Exercise data.
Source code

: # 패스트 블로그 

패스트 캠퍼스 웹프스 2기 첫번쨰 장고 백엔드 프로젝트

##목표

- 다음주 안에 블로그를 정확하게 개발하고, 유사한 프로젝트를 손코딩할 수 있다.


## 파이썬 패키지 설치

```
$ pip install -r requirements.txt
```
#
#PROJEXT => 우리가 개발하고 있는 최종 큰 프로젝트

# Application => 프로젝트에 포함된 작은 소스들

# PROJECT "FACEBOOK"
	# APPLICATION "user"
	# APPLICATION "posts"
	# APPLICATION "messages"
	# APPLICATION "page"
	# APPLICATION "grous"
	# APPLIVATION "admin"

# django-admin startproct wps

---

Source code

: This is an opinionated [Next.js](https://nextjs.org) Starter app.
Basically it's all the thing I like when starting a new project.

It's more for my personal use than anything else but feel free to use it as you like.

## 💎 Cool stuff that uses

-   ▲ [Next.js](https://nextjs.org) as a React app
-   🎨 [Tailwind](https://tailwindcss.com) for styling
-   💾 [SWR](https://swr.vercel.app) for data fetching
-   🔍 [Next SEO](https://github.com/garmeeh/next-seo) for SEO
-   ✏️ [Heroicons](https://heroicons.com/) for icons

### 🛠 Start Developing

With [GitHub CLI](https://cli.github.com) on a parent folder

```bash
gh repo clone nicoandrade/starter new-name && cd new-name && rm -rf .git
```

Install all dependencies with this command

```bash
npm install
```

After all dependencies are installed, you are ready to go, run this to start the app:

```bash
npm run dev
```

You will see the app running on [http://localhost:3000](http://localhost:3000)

* * *

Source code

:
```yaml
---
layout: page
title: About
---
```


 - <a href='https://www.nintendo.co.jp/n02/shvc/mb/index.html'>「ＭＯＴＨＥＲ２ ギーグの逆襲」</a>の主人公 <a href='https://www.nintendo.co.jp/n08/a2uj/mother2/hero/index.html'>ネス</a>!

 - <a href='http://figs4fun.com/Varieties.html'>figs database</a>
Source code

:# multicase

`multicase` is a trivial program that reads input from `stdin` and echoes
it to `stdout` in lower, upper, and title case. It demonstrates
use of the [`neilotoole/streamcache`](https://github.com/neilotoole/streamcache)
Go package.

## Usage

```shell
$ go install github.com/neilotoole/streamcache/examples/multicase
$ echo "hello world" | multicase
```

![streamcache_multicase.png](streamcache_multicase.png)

Work instructions.
From the material above, count the lines that include "like" and give only the total.

Answer to this exercise.
2